┌──

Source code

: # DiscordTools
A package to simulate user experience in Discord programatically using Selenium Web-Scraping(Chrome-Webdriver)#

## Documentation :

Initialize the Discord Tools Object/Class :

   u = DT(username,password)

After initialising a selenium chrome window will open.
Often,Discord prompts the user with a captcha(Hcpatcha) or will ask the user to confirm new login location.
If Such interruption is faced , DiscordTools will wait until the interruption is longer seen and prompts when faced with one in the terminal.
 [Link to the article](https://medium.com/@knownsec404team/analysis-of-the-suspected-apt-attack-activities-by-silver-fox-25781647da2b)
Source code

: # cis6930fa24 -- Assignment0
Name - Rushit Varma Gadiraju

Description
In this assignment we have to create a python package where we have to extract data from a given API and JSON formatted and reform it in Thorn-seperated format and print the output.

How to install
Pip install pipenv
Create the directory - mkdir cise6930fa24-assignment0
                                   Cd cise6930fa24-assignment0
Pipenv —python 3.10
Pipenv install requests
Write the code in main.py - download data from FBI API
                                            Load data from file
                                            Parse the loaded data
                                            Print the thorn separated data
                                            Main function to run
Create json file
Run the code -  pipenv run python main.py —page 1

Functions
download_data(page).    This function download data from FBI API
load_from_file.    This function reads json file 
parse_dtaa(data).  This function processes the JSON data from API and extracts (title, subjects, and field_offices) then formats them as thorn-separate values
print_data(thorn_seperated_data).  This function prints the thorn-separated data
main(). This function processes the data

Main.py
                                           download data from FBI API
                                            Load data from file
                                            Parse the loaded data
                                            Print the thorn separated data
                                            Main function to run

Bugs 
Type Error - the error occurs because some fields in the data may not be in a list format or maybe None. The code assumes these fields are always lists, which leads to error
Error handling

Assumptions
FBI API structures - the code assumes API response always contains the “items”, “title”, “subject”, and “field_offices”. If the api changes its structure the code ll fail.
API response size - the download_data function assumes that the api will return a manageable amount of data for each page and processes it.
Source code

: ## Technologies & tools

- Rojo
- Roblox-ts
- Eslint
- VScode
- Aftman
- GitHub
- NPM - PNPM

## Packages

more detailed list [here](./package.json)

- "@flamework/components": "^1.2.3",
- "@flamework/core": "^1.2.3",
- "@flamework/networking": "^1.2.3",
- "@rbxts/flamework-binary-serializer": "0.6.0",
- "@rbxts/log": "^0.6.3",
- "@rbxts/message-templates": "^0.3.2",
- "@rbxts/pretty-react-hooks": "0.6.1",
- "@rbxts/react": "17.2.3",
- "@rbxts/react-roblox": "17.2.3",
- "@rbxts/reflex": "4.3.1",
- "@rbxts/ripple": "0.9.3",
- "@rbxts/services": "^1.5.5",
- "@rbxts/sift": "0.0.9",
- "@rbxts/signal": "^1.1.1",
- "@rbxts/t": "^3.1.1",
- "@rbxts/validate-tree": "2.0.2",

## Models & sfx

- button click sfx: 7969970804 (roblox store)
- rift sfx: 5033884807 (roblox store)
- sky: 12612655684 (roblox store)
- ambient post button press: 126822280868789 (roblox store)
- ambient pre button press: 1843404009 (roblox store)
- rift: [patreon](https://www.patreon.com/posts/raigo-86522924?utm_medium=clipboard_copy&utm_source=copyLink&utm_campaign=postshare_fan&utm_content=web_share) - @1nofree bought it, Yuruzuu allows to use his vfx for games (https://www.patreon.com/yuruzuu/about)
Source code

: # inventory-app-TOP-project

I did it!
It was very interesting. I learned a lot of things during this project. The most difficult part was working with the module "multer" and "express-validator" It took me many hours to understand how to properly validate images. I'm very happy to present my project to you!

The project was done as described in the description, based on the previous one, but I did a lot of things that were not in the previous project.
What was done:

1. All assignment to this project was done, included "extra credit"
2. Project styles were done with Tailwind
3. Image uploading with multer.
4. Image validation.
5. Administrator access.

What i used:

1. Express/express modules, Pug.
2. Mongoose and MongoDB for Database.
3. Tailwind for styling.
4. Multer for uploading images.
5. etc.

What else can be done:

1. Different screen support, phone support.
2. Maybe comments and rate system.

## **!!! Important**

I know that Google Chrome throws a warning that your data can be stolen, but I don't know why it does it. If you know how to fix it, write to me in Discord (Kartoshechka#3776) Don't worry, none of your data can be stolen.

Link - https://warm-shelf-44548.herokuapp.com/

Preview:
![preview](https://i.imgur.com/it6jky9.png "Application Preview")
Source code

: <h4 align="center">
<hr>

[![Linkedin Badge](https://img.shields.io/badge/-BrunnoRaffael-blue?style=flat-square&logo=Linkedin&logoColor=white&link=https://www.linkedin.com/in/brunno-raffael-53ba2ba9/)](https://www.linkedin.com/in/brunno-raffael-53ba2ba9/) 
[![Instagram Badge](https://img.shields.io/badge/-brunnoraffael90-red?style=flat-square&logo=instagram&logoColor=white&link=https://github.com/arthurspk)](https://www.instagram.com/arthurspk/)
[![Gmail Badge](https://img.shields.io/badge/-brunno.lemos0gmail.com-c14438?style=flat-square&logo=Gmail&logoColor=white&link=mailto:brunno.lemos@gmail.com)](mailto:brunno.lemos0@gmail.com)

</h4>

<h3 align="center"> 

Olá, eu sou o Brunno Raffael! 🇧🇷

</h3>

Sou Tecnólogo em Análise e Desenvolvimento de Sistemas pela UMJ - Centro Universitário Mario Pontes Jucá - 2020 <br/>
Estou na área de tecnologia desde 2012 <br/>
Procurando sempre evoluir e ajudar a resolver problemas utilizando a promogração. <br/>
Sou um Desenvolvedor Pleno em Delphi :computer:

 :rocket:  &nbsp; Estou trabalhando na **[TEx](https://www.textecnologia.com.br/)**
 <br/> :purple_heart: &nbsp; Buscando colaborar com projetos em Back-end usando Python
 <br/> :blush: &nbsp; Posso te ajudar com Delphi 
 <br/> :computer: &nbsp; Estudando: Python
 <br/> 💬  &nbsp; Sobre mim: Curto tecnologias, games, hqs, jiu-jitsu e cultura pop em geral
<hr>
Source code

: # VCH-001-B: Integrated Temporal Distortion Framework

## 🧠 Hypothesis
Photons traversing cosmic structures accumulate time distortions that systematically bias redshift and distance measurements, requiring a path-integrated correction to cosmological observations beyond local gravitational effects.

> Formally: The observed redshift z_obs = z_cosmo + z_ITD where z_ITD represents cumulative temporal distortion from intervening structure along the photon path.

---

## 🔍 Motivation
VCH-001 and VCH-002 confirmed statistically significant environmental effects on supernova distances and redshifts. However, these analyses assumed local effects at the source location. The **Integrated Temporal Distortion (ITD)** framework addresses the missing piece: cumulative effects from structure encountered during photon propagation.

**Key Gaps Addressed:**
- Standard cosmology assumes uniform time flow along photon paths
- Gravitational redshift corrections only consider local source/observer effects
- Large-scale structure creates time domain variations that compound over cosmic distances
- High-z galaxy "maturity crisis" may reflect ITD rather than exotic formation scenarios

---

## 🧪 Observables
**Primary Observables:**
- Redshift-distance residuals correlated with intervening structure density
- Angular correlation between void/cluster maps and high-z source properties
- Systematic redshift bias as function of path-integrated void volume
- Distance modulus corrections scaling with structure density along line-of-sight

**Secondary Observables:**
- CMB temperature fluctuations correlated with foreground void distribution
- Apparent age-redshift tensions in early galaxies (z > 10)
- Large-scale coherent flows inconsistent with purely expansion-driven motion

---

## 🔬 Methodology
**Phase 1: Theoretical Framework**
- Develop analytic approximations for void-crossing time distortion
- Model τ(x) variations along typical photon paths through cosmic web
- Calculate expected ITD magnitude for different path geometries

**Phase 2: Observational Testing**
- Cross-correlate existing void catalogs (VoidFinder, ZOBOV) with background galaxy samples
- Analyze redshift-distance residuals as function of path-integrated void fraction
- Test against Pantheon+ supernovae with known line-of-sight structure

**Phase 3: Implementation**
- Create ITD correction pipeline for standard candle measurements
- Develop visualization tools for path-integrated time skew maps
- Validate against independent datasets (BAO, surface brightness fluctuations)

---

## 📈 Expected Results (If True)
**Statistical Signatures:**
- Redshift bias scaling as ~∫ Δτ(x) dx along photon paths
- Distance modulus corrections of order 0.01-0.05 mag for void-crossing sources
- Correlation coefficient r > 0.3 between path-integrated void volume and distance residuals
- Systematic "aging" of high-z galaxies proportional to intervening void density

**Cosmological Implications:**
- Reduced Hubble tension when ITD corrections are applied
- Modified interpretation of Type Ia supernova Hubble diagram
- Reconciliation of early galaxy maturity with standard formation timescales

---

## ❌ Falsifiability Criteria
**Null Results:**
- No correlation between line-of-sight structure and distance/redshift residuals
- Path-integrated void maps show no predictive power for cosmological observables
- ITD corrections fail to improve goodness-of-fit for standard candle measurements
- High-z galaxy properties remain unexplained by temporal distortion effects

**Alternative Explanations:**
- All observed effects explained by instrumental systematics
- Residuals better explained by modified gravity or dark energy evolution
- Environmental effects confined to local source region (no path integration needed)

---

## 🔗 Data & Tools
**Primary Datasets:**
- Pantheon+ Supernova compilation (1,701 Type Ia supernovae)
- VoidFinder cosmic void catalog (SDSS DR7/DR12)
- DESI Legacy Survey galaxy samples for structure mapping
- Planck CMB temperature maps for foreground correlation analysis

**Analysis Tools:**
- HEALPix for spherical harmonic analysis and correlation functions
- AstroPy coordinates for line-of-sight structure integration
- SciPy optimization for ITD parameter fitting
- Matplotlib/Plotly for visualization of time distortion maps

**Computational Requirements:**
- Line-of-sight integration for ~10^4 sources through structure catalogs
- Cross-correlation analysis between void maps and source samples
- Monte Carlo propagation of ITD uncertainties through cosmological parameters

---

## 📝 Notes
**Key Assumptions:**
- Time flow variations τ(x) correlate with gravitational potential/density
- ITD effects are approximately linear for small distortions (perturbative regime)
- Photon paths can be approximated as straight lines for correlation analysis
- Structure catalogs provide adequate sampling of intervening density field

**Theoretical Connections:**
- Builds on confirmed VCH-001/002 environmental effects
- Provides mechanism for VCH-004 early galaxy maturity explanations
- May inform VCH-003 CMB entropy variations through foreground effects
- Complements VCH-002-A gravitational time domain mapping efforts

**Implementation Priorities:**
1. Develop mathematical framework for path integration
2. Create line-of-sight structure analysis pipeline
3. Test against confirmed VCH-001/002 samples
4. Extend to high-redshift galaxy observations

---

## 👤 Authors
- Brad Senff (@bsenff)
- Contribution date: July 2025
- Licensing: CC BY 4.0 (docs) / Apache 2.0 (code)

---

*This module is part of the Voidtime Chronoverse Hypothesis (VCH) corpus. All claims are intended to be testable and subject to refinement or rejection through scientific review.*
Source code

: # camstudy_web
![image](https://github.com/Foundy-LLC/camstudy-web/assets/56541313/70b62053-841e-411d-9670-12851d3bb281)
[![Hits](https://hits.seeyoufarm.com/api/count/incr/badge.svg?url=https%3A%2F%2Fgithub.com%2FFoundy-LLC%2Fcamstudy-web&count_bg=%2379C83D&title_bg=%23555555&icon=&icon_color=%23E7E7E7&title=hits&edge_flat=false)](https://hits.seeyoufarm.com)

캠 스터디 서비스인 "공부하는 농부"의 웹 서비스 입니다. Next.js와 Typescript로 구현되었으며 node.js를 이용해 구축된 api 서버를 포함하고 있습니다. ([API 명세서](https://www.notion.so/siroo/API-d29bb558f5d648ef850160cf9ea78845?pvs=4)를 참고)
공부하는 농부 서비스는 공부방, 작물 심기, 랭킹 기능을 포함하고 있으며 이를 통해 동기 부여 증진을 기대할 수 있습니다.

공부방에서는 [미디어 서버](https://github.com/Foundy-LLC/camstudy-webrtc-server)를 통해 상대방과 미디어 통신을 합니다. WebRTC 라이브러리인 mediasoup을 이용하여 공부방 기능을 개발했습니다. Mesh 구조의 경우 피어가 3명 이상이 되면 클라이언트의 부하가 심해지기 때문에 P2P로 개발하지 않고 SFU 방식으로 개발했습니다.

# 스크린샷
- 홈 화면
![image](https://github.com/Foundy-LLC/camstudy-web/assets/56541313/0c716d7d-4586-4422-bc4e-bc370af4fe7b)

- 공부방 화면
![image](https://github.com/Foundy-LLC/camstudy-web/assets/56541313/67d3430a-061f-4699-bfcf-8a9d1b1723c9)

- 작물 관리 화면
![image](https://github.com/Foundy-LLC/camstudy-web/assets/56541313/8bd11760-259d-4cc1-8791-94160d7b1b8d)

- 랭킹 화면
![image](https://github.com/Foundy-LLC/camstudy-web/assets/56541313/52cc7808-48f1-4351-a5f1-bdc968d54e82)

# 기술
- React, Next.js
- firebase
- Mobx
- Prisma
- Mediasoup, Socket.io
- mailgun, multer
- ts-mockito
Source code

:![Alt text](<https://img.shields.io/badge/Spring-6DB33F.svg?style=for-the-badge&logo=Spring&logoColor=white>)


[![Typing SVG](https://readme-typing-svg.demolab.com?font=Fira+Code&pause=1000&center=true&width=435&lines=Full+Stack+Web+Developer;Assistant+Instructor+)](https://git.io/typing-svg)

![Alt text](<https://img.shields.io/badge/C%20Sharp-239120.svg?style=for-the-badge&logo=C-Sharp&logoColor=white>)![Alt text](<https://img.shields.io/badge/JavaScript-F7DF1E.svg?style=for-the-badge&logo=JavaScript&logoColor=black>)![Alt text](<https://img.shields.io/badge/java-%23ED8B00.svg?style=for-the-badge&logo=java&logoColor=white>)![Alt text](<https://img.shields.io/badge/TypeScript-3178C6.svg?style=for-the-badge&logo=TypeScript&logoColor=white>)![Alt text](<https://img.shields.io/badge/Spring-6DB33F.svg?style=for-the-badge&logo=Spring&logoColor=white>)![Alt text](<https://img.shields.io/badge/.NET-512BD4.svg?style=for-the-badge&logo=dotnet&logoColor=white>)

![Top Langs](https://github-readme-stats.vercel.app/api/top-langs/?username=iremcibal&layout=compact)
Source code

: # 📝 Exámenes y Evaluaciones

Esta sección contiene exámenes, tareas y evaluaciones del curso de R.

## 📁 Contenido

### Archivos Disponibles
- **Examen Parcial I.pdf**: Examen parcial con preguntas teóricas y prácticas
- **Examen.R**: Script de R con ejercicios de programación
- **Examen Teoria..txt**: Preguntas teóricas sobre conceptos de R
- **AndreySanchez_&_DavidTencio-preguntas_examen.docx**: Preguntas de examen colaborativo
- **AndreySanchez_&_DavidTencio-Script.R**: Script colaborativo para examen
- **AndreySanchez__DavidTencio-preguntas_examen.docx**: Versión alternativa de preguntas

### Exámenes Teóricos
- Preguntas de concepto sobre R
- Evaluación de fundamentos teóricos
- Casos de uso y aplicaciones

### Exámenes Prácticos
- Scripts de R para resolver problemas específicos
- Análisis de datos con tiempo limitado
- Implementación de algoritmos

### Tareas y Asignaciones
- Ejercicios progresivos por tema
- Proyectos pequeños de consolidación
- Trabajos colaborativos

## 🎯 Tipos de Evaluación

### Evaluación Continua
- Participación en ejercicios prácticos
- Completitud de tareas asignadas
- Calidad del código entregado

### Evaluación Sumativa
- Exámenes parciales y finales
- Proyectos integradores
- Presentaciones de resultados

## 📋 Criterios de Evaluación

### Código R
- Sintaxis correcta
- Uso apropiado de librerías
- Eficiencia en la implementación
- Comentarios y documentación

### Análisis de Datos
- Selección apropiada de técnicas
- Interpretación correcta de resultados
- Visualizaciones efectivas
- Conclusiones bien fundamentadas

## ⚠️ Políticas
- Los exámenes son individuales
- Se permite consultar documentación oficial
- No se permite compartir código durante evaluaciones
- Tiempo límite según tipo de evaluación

└──

▸ DESCRIPTION OF THE TASK: Write the opening line of the data above and every line after it, exactly, stopping once you have written the line with "If Such interruption".

▸ ANSWER TO THE EXERCISE:
Source code

: # DiscordTools
A package to simulate user experience in Discord programatically using Selenium Web-Scraping(Chrome-Webdriver)#

## Documentation :

Initialize the Discord Tools Object/Class :

   u = DT(username,password)

After initialising a selenium chrome window will open.
Often,Discord prompts the user with a captcha(Hcpatcha) or will ask the user to confirm new login location.
If Such interruption is faced , DiscordTools will wait until the interruption is longer seen and prompts when faced with one in the terminal.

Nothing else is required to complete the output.